A report by Reuters sheds light into the convoluted system set up by Lender Processing Services, a mortgage and foreclosure contractor that processes about half of all U.S. mortgage loans.

In our primer on the players in the foreclosure scandal, we noted that the biggest foreclosure contractor to which banks outsourced servicing tasks, Lender Processing Services (LPS), has been accused of flaws in the processing of key mortgage documents. The company has said that it is “not aware of any defects in our signing and review processes that resulted in the wrongful foreclosure of any borrower” and has maintained that flaws in its signing practices were limited to a subsidiary, DocX, which was shut down soon after the wrongdoing was discovered in 2009.

But Reuters reported on Monday that the company—which counts all 50 of the nation’s largest banks as clients for at least some services—may be in more legal trouble than it has so far let on.

DocX continued operating longer than LPS had told investors, signing its last document in May 2010—long after the U.S. Attorney’s Office began investigating the firm, as LPS acknowledged in its 2009 annual report.

Separate from the subsidiary, at least one of LPS’s own offices had signed and notarized large quantities of documents that seemed similarly suspect. These mortgage assignments may not have transferred the loan’s ownership before a foreclosure attempt was filed, which according to some state judges warrants dismissal of the foreclosure case.

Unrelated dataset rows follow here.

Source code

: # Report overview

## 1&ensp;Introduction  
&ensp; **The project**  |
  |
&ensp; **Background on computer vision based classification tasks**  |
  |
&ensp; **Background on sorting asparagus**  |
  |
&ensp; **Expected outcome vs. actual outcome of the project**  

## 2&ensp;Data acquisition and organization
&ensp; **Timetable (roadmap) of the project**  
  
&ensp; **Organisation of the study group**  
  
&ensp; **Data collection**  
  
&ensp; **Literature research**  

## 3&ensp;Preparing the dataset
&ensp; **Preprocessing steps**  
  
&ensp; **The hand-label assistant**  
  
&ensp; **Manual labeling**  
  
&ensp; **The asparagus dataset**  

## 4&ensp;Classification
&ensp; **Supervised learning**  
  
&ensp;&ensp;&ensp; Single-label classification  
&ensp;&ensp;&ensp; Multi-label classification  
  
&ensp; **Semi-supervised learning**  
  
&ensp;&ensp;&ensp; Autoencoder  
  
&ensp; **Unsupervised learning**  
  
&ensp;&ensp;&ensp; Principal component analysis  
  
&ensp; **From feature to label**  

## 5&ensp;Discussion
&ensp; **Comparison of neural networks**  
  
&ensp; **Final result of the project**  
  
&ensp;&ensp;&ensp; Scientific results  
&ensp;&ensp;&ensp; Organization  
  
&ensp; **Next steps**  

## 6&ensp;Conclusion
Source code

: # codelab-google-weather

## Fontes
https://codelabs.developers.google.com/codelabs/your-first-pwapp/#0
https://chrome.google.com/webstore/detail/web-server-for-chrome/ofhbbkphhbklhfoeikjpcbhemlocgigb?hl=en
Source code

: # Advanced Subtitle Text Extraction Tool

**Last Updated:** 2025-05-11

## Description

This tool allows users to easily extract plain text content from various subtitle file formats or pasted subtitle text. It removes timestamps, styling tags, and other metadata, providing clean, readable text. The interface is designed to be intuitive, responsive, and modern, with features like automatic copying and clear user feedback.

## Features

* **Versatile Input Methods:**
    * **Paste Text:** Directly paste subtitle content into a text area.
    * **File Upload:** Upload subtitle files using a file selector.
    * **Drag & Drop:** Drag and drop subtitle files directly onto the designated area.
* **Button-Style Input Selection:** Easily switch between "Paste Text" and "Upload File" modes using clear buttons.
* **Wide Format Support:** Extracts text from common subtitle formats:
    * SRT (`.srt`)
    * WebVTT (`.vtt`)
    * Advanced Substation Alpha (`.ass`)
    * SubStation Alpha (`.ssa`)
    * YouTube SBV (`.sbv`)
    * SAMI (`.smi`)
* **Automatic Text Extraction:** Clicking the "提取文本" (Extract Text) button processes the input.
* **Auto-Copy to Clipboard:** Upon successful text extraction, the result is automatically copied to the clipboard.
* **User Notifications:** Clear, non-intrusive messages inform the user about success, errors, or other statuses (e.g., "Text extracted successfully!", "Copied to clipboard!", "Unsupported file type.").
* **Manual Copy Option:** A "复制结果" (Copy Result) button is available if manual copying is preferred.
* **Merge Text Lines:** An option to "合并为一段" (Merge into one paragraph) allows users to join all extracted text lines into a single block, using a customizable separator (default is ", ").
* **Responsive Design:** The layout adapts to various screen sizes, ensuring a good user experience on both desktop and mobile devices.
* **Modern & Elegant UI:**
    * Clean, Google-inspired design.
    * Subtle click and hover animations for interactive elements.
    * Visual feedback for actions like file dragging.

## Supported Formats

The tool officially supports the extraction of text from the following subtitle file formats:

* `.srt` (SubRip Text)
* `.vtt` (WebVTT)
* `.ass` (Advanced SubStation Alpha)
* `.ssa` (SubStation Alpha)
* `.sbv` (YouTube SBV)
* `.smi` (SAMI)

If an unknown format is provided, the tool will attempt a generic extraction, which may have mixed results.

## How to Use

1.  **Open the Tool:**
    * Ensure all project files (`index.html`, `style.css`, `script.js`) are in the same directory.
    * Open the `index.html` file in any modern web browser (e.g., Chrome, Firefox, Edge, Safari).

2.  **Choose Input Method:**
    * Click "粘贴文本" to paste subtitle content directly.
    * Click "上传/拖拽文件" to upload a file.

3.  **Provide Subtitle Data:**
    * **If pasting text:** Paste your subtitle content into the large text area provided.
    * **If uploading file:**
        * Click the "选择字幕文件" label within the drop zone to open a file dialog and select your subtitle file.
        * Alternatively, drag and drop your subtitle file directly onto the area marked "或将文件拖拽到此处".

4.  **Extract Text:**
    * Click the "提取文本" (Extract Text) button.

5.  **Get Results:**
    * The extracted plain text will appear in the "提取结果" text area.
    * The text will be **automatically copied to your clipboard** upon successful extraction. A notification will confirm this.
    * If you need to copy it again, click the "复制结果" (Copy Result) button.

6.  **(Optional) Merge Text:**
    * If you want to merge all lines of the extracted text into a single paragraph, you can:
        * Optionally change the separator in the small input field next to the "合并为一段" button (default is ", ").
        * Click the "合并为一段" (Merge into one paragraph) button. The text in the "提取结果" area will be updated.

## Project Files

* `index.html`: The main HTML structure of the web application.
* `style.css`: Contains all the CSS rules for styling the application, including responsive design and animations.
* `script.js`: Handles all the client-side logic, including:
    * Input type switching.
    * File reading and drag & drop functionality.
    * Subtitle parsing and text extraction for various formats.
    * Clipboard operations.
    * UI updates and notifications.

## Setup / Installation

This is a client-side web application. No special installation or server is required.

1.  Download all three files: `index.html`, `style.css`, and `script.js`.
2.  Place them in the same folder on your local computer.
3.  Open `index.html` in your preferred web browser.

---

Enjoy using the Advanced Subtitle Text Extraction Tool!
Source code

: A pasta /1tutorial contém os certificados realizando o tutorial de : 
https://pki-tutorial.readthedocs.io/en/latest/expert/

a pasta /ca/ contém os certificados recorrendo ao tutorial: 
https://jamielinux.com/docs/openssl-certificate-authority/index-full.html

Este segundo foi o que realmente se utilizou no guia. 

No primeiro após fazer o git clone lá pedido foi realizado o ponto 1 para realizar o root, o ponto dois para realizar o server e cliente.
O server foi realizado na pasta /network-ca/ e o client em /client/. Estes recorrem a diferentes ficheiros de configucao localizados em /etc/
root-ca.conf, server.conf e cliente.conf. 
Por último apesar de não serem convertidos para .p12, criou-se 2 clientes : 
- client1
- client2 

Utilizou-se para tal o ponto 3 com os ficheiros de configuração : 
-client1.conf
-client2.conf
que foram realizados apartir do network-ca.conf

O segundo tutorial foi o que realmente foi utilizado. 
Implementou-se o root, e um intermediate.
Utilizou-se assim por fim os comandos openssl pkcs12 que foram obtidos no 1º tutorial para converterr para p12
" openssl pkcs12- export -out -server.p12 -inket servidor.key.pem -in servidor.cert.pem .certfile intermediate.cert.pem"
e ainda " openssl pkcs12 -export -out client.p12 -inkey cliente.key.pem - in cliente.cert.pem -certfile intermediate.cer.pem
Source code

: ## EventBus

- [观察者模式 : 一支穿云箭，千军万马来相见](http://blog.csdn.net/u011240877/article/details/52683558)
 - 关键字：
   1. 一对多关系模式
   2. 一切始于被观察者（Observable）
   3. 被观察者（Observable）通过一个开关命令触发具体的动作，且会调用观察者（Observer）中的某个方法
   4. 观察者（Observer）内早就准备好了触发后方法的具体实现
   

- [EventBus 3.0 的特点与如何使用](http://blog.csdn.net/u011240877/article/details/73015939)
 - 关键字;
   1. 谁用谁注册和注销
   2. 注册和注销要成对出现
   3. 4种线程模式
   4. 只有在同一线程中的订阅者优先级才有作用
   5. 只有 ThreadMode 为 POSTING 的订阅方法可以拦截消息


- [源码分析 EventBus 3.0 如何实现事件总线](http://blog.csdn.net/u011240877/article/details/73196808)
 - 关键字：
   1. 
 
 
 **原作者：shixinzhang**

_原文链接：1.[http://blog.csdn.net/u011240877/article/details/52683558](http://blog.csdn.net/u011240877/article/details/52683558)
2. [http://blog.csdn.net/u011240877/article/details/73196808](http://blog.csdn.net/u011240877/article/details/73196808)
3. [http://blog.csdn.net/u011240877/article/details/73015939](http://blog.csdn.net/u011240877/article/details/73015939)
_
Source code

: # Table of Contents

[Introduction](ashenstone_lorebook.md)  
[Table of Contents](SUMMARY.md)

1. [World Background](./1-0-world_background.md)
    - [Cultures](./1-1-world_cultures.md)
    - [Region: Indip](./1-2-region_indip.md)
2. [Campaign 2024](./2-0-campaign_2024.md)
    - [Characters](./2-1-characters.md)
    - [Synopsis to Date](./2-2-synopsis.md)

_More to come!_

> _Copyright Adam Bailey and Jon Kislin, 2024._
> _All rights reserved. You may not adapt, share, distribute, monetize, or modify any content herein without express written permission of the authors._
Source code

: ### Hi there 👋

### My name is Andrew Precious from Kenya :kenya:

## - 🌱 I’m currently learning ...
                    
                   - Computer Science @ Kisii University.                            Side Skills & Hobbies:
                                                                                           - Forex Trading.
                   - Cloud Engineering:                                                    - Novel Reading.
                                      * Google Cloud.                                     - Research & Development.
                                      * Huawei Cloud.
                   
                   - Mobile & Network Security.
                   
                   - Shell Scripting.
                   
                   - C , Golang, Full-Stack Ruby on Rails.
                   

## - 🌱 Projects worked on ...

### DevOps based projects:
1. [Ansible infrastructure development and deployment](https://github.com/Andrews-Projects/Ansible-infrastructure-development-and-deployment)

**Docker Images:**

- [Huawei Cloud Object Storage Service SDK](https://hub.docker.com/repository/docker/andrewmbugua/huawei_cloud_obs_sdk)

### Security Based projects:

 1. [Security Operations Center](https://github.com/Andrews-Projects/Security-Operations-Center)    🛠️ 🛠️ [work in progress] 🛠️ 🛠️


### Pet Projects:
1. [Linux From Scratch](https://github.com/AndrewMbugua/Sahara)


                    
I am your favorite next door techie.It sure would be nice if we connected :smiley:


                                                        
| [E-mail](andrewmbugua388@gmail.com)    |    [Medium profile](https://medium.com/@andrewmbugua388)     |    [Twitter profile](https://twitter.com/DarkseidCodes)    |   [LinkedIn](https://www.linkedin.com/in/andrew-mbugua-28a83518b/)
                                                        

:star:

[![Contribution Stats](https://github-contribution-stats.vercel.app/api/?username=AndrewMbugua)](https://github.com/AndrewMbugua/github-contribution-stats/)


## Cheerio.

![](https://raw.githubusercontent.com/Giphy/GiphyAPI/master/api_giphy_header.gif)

As the company came under fire for its practices, it began to transfer signing operations out of its own offices, according to Reuters. The company acknowledges that it “transitioned away from signing documents on behalf of its customers,” and instead sent personnel to work “on-site at client locations” to set up signing operations there and provide training.

LPS has also been accused of fee-splitting relationships with foreclosure law firms, a charge LPS denies. (In order to prevent kickbacks from being passed on to clients, most states have laws barring lawyers from sharing legal fees with non-lawyers.) Reuters explained how the system works, noting that LPS says the firms pay the fees to use the LPS system, not in exchange for work:

Reuters has obtained new details of how the relationship worked from copies of the "network agreements" the law firms sign with LPS, among other sources. Interviews and records from court cases show that this system often worked to the detriment of homeowners struggling to keep their homes.

LPS says that clients are the ones who pick law firms to represent them in foreclosure cases. But copies of its agreements with clients reviewed by Reuters state that the company's clients sign up to use LPS's network of lawyer[s]. The agreements and depositions from lawsuits show that when a homeowner goes into default, the LPS system automatically selects a law firm in its network, sometimes using criteria set by a client, and transmits an offer of work that pops up on the law firm's LPS Desktop screen.

The firm has no more than a couple of hours to accept the job. And if it does, it immediately agrees to pay an up-front fee to LPS. The law firms also pay LPS a monthly fee for use of the LPS Desktop system.

LPS has been known to push its law firms to move quickly on the legal paperwork for foreclosures, assigning firms “green,” “yellow,” and “red” ratings based on speed. LPS denied that the ratings were used to punish the slow firms, but were given so that firms could compare efficiency.

Last year, a federal bankruptcy judge noted that the LPS system had major flaws which became apparent when a law firm submitted documents that contained incorrect information from LPS and were signed without the review by lawyers. Though the judge's opinion focused its criticism on the law firm, LPS has also been the subject of recent lawsuits and is currently being investigated by the Office of the Comptroller of the Currency.